Le dernier rapport a été publié un mois après le cataclysme. Là, ils ont signalé 5 546 décès. Le chiffre n'a pas été mis à jour, même si des corps continuent d'être récupérés dans les décombres des bâtiments de l'État de La Guaira, déclaré zone sinistrée après les deux tremblements de terre de magnitude 7,2 et 7,5 qui ont frappé la région centre-nord de la République.
Ce bilan du 24 juillet indiquait que 23 811 personnes étaient prises en charge dans les 107 camps de transition installés par les autorités.

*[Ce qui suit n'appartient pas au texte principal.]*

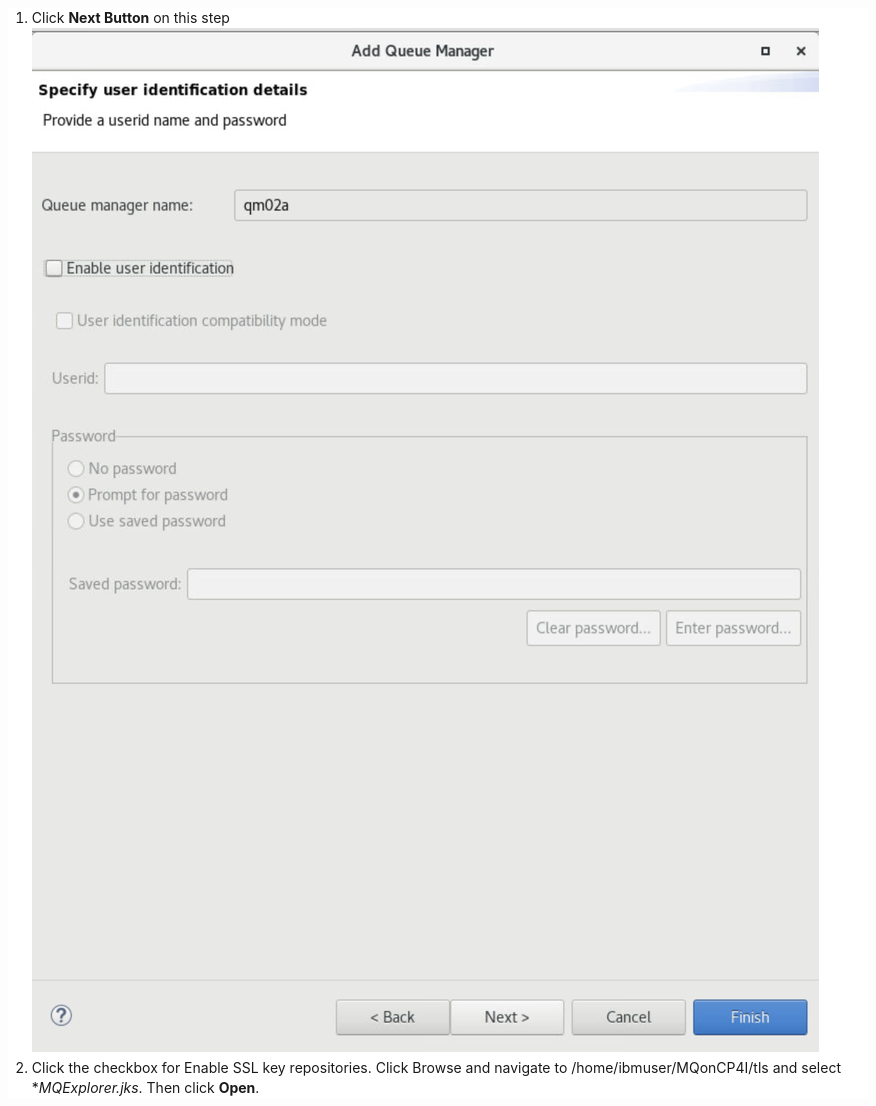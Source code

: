 1. Click **Next Button** on this step
      ![](./images/image214e.png)
1. Click the checkbox for Enable SSL key repositories. Click Browse and navigate to /home/ibmuser/MQonCP4I/tls and select **MQExplorer.jks*. Then click **Open**.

Deux jours plus tard, le 26 juillet, la vice-présidence sociale indiquait sur ses réseaux que ce nombre s'élevait à 24 477 personnes dans les 107 camps.
Compte tenu du comportement historique du régime chaviste, qui a gardé dans l'ignorance pendant des années les données économiques et même les bulletins épidémiologiques du pays, différentes organisations de la société ont exigé une plus grande transparence dans la publication de toutes les statistiques sur le tremblement de terre.
Le gouvernement a évité de donner le nombre de personnes disparues, arguant qu'il ne pouvait pas tomber dans la spéculation et que pour cette raison il devait s'en tenir uniquement au nombre de décès certifiés. L'ONG Cecodap souligne dans son rapport que l'Exécutif « maintient la dette dans un rapport désagrégé par âge et des informations détaillées sur la situation actuelle, les besoins et les réponses pour la population d'enfants et d'adolescents affectée ».

Des doutes subsistent également quant au nombre de bâtiments touchés par les tremblements de terre. Le régime parle de 856 bâtiments touchés et de 190 autres effondrés. Cependant, toutes les estimations indépendantes sont bien plus élevées, la NASA estimant à près de 59 000 bâtiments endommagés.
Diverses ONG ont tiré la sonnette d'alarme quant à la gestion de l'aide que le pays recevra. Dans une lettre envoyée au secrétaire d'État, Marco Rubio, ils ont demandé « votre intermédiation » avec le gouvernement de Delcy Rodríguez pour garantir « une transparence totale et une responsabilité publique » dans la gestion de l'argent pour faire face à l'urgence.
Dans la lettre envoyée à Rubio, ils soulignent la nécessité pour le régime chaviste d’accéder à « la publication périodique de ce qui est reçu, de son origine et de son but, de ses bénéficiaires prévus et des responsables de sa réception, de son allocation et de sa distribution, ainsi qu’à une vérification indépendante que cela parvient à ceux à qui il est destiné ».